Exercise details.
Would you print out all of the data exactly and keep the pictures out of it?

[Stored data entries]
- Opening Delimiter -
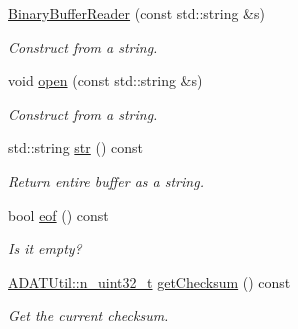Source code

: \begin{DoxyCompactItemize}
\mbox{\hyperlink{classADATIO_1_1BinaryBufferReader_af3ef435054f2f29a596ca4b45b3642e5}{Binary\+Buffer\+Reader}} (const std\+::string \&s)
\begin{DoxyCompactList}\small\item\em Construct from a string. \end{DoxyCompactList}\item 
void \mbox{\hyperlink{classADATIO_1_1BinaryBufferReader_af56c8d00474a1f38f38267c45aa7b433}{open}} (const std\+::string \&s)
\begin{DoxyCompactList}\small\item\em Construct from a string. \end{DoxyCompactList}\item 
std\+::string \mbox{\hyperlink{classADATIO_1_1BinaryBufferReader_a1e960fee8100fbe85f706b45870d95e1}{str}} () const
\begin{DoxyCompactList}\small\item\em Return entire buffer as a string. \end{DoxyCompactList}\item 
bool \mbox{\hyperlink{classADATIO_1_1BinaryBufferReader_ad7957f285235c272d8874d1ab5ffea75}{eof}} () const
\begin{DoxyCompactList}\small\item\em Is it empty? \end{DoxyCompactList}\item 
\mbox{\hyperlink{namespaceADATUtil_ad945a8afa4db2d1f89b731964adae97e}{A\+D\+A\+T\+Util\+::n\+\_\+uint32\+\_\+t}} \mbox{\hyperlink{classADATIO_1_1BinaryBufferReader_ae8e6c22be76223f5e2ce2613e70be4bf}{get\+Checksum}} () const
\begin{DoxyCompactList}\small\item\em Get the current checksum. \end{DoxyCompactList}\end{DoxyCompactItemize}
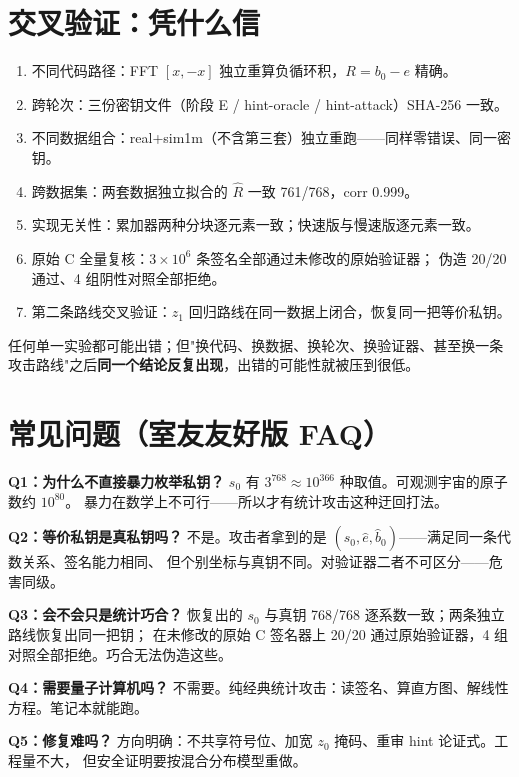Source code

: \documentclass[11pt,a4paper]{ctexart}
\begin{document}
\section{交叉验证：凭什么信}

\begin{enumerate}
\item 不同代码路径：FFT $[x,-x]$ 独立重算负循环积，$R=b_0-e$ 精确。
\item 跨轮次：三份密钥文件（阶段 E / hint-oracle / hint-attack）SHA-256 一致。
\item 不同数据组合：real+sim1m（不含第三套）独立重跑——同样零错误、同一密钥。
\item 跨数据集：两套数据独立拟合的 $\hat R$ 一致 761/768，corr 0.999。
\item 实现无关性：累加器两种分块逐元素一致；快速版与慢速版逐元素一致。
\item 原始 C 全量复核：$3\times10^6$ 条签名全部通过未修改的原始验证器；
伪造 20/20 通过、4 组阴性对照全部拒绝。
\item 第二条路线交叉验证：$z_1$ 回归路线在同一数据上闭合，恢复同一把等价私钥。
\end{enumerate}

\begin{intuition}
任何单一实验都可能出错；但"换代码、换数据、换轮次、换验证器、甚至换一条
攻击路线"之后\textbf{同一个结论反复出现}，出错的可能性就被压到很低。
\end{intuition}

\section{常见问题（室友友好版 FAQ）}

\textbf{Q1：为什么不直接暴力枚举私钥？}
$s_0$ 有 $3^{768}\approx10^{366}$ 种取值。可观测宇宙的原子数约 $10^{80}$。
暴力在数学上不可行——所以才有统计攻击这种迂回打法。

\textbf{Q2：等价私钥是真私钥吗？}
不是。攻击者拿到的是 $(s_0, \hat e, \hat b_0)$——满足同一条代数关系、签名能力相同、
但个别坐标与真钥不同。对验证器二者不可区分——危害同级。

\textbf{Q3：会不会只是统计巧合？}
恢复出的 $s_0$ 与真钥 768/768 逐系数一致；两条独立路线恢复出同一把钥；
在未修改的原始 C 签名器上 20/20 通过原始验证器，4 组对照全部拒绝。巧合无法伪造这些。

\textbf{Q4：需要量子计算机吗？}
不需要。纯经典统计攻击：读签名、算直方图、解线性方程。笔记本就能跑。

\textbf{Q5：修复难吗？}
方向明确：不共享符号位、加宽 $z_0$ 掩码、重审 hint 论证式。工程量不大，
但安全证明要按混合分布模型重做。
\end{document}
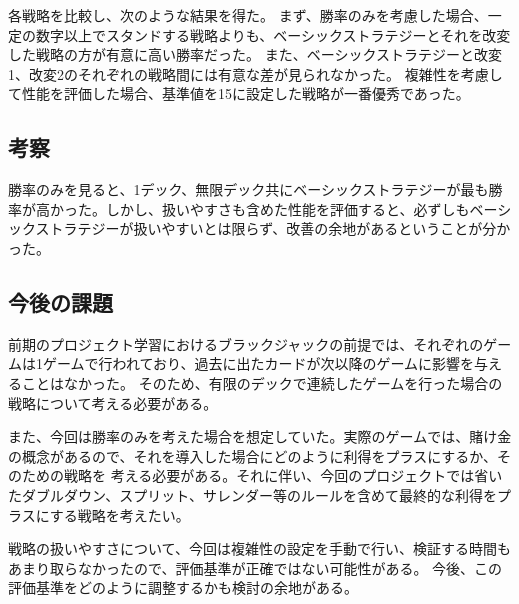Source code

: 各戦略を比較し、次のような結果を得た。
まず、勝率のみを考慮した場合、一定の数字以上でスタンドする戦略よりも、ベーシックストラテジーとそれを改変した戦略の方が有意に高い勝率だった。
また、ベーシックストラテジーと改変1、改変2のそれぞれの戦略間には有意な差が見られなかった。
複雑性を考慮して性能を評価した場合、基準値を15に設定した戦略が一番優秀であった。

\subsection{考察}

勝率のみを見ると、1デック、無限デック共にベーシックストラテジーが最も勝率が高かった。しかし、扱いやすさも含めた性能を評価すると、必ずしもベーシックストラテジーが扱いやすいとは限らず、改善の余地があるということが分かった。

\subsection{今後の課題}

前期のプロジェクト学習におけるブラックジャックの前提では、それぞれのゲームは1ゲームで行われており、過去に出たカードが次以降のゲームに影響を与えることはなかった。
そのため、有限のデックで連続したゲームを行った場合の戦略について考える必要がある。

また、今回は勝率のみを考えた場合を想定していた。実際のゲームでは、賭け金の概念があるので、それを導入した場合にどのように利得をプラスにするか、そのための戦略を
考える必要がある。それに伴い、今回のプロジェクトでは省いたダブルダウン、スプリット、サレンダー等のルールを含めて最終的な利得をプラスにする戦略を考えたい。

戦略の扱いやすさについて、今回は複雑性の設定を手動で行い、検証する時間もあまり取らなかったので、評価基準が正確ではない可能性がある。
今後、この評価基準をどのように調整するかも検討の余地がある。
- Closing Delimiter -
Result of the exercise.
Source code

: \begin{DoxyCompactItemize}
\mbox{\hyperlink{classADATIO_1_1BinaryBufferReader_af3ef435054f2f29a596ca4b45b3642e5}{Binary\+Buffer\+Reader}} (const std\+::string \&s)
\begin{DoxyCompactList}\small\item\em Construct from a string. \end{DoxyCompactList}\item 
void \mbox{\hyperlink{classADATIO_1_1BinaryBufferReader_af56c8d00474a1f38f38267c45aa7b433}{open}} (const std\+::string \&s)
\begin{DoxyCompactList}\small\item\em Construct from a string. \end{DoxyCompactList}\item 
std\+::string \mbox{\hyperlink{classADATIO_1_1BinaryBufferReader_a1e960fee8100fbe85f706b45870d95e1}{str}} () const
\begin{DoxyCompactList}\small\item\em Return entire buffer as a string. \end{DoxyCompactList}\item 
bool \mbox{\hyperlink{classADATIO_1_1BinaryBufferReader_ad7957f285235c272d8874d1ab5ffea75}{eof}} () const
\begin{DoxyCompactList}\small\item\em Is it empty? \end{DoxyCompactList}\item 
\mbox{\hyperlink{namespaceADATUtil_ad945a8afa4db2d1f89b731964adae97e}{A\+D\+A\+T\+Util\+::n\+\_\+uint32\+\_\+t}} \mbox{\hyperlink{classADATIO_1_1BinaryBufferReader_ae8e6c22be76223f5e2ce2613e70be4bf}{get\+Checksum}} () const
\begin{DoxyCompactList}\small\item\em Get the current checksum. \end{DoxyCompactList}\end{DoxyCompactItemize}
Source code

: \documentclass[11pt,a4paper]{ctexart}
\begin{document}
\section{交叉验证：凭什么信}

\begin{enumerate}
\item 不同代码路径：FFT $[x,-x]$ 独立重算负循环积，$R=b_0-e$ 精确。
\item 跨轮次：三份密钥文件（阶段 E / hint-oracle / hint-attack）SHA-256 一致。
\item 不同数据组合：real+sim1m（不含第三套）独立重跑——同样零错误、同一密钥。
\item 跨数据集：两套数据独立拟合的 $\hat R$ 一致 761/768，corr 0.999。
\item 实现无关性：累加器两种分块逐元素一致；快速版与慢速版逐元素一致。
\item 原始 C 全量复核：$3\times10^6$ 条签名全部通过未修改的原始验证器；
伪造 20/20 通过、4 组阴性对照全部拒绝。
\item 第二条路线交叉验证：$z_1$ 回归路线在同一数据上闭合，恢复同一把等价私钥。
\end{enumerate}

\begin{intuition}
任何单一实验都可能出错；但"换代码、换数据、换轮次、换验证器、甚至换一条
攻击路线"之后\textbf{同一个结论反复出现}，出错的可能性就被压到很低。
\end{intuition}

\section{常见问题（室友友好版 FAQ）}

\textbf{Q1：为什么不直接暴力枚举私钥？}
$s_0$ 有 $3^{768}\approx10^{366}$ 种取值。可观测宇宙的原子数约 $10^{80}$。
暴力在数学上不可行——所以才有统计攻击这种迂回打法。

\textbf{Q2：等价私钥是真私钥吗？}
不是。攻击者拿到的是 $(s_0, \hat e, \hat b_0)$——满足同一条代数关系、签名能力相同、
但个别坐标与真钥不同。对验证器二者不可区分——危害同级。

\textbf{Q3：会不会只是统计巧合？}
恢复出的 $s_0$ 与真钥 768/768 逐系数一致；两条独立路线恢复出同一把钥；
在未修改的原始 C 签名器上 20/20 通过原始验证器，4 组对照全部拒绝。巧合无法伪造这些。

\textbf{Q4：需要量子计算机吗？}
不需要。纯经典统计攻击：读签名、算直方图、解线性方程。笔记本就能跑。

\textbf{Q5：修复难吗？}
方向明确：不共享符号位、加宽 $z_0$ 掩码、重审 hint 论证式。工程量不大，
但安全证明要按混合分布模型重做。
\end{document}
Source code

: 各戦略を比較し、次のような結果を得た。
まず、勝率のみを考慮した場合、一定の数字以上でスタンドする戦略よりも、ベーシックストラテジーとそれを改変した戦略の方が有意に高い勝率だった。
また、ベーシックストラテジーと改変1、改変2のそれぞれの戦略間には有意な差が見られなかった。
複雑性を考慮して性能を評価した場合、基準値を15に設定した戦略が一番優秀であった。

\subsection{考察}

勝率のみを見ると、1デック、無限デック共にベーシックストラテジーが最も勝率が高かった。しかし、扱いやすさも含めた性能を評価すると、必ずしもベーシックストラテジーが扱いやすいとは限らず、改善の余地があるということが分かった。

\subsection{今後の課題}

前期のプロジェクト学習におけるブラックジャックの前提では、それぞれのゲームは1ゲームで行われており、過去に出たカードが次以降のゲームに影響を与えることはなかった。
そのため、有限のデックで連続したゲームを行った場合の戦略について考える必要がある。

また、今回は勝率のみを考えた場合を想定していた。実際のゲームでは、賭け金の概念があるので、それを導入した場合にどのように利得をプラスにするか、そのための戦略を
考える必要がある。それに伴い、今回のプロジェクトでは省いたダブルダウン、スプリット、サレンダー等のルールを含めて最終的な利得をプラスにする戦略を考えたい。

戦略の扱いやすさについて、今回は複雑性の設定を手動で行い、検証する時間もあまり取らなかったので、評価基準が正確ではない可能性がある。
今後、この評価基準をどのように調整するかも検討の余地がある。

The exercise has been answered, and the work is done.